Abstract
Global concerns persist regarding the shortage and misdistribution of health workers in rural and remote areas. Medical education is an important input channel of human resources for health. This study aimed to identify the association between medical graduates’ job choices for rural practice and their initial intentions when they began to look for a job in China. Data were extracted from a cross-sectional survey among medical students in ten western provinces in China in 2013. Only medical students who were in the last year of study (i.e., medical graduates) and had found a job were included in this study. Of the 482 participants, 61.04% (293) presented an initial intention of rural practice when they began to look for a job, and 68.88% (332) made a final job choice for rural practice. However, of the 332 graduates with a final job choice of rural practice, only 213 (64.55%) had an initial intention. A univariate association was identified in which medical graduates who were more likely to make final job choices for rural practice were those having initial intentions (OR: 1.59; 95% CI: 1.08–2.36); however, after adjusting for controlled variables, it became insignificant and was reduced to a 1.31-fold increase (95% CI: 0.82–2.07). The initial intentions of medical graduates are not assurance of ultimate job outcomes, and it cannot be deduced that all medical graduates who made a final job choice for rural practice had authentic desires for rural practice. Twenty years of age or below, low-income families, majoring in non-clinical medicine, and studying in a junior medical college or below were associated with medical graduates’ final job choices for rural practice.
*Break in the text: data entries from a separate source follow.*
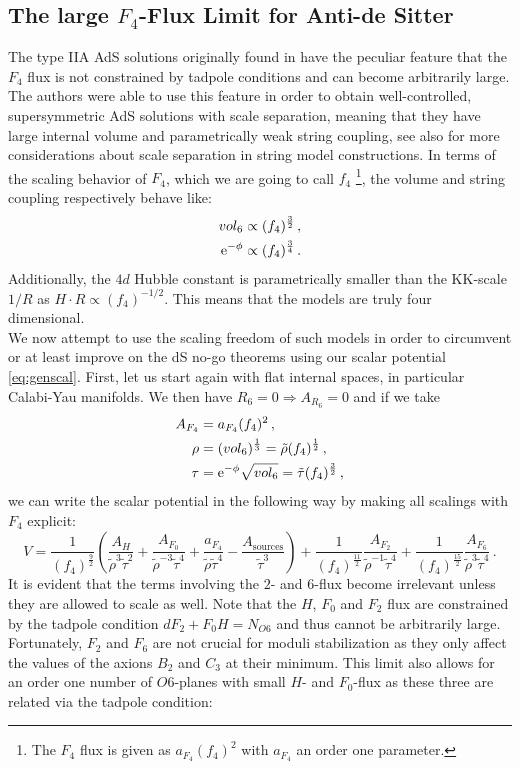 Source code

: \documentclass[a4paper,12pt]{report}
\newcommand{\be}{\begin{equation}}
\newcommand{\ee}{\end{equation}}
\newcommand{\bea}{\begin{equation}\begin{aligned}}
\newcommand{\eea}{\end{aligned}\end{equation}}
\def\rme{{\rm e}}
\begin{document}
\subsection{The large $F_4$-Flux Limit for Anti-de Sitter}
The type IIA AdS solutions originally found in \cite{DeWolfe:2005uu} have the peculiar feature that the $F_4$ flux is not constrained by tadpole conditions and can become arbitrarily large. The authors were able to use this feature in order to obtain well-controlled, supersymmetric AdS solutions with scale separation, meaning that they have large internal volume and parametrically weak string coupling, see also \cite{Dasgupta:1999ss,Giddings:2001yu,Balasubramanian:2005zx,Gautason:2015tig,Westphal:2006tn,Farakos:2020phe} for more considerations about scale separation in string model constructions. In terms of the scaling behavior of $F_4$, which we are going to call $f_4$ \footnote{The $F_4$ flux is given as $a_{F_4} (f_4)^ 2$ with $a_{F_4}$ an order one parameter.}, the volume and string coupling respectively behave like:
\bea 
vol_6 &\propto (f_4)^ {\frac{3}{2}}\,,\\
\rme^ {-\phi} &\propto (f_4)^ {\frac{3}{4}}\,.
\eea
Additionally, the $4d$ Hubble constant is parametrically smaller than the KK-scale $1/R$ as $H\cdot R \propto (f_4)^ {-1/2}$. This means that the models are truly four dimensional.\\
We now attempt to use the scaling freedom of such models in order to circumvent or at least improve on the dS no-go theorems using our scalar  potential \eqref{eq:genscal}. First, let us start again with flat internal spaces, in particular Calabi-Yau manifolds. We then have $R_6=0 \Rightarrow A_{R_6} =0$ and if we take 
\bea 
A_{F_4} &= a_{F_4} (f_4)^ 2\,,\\
\rho &= (vol_6)^ {\frac{1}{3}} = \tilde{\rho} (f_4)^ {\frac{1}{2}}\,,\\
\tau &= \rme^ {-\phi} \sqrt{vol_6} = \tilde{\tau} (f_4)^ {\frac{3}{2}}\,,
\eea
we can write the scalar potential in the following way by making all scalings with $F_4$ explicit:
\be 
V = \frac{1}{(f_4)^ {\frac{9}{2}}} \left( \frac{A_H}{\tilde{\rho}^3 \tilde{\tau}^ 2} + \frac{A_{F_0}}{\tilde{\rho}^ {-3}\tilde{\tau}^ 4} + \frac{a_{F_4}}{\tilde{\rho}\tilde{\tau}^ 4} - \frac{A_{\text{sources}}}{\tilde{\tau}^ 3} \right) + \frac{1}{(f_4)^ {\frac{11}{2}}} \frac{A_{F_2}}{\tilde{\rho}^ {-1}\tilde{\tau}^ 4} + \frac{1}{(f_4)^ {\frac{15}{2}}} \frac{A_{F_6}}{\tilde{\rho}^3\tilde{\tau}^ 4}\,.
\ee
It is evident that the terms involving the $2$- and $6$-flux become irrelevant unless they are allowed to scale as well. Note that the $H$, $F_0$ and $F_2$ flux are constrained by the tadpole condition $dF_2 + F_0H = N_{O6}$ and thus cannot be arbitrarily large. Fortunately, $F_2$ and $F_6$ are not crucial for moduli stabilization \cite{DeWolfe:2005uu} as they only affect the values of the axions $B_2$ and $C_3$ at their minimum. This limit also allows for an order one number of $O6$-planes with small $H$- and $F_0$-flux as these three are related via the tadpole condition:
\end{document}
More studies are required on how to translate medical student’s intention of rural medical practice into reality and how to retain these graduates via a job choice in rural practice in the future.
Highlights
The global Sustainable Development Goals (SDGs) were officially put forward in December 2015 by the United Nations, in which the health of populations have a central position because of its inalienable and non-negligible contributions to both societies and individuals [1]
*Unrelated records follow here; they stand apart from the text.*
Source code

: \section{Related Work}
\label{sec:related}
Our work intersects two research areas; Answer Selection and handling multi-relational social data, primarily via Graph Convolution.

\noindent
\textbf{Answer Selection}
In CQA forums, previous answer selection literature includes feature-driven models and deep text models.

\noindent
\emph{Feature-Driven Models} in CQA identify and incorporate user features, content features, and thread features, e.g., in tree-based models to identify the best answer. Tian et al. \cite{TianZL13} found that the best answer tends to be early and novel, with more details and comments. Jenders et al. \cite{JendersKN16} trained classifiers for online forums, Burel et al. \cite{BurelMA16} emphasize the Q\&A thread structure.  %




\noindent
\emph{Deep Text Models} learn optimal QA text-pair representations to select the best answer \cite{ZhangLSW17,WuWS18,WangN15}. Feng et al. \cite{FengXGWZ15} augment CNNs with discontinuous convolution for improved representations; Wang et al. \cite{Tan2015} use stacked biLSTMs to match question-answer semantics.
The results revealed that the association between medical graduates’ final job choices for rural practice and their initial intentions of rural practice when they began to look for a job was not as significantly strong as expected, which was in line with the results of Playford et al.’s [26,31] studies, but contradictory to Herd et al.’s [29] study
These results indicated that the initial intention of rural practice among medical graduates cannot be an assurance of the ultimate outcome, and it cannot be deduced that all medical graduates who had made a final job choice for rural practice had authentic desires for rural practice
Summary
The global Sustainable Development Goals (SDGs) were officially put forward in December 2015 by the United Nations, in which the health of populations have a central position because of its inalienable and non-negligible contributions to both societies and individuals [1]. It is a universal truth that there is no health without a health workforce [2]. There are global concerns regarding the shortage and misdistribution of qualified health workforces, which affect almost all countries, especially relatively poor countries. Rural and remote areas in countries are facing the most severe challenges in terms of the health workforce shortage and misdistribution. 43.90% of China’s population lives in rural areas [3]; only 37.70% of the health workforce is located there [4].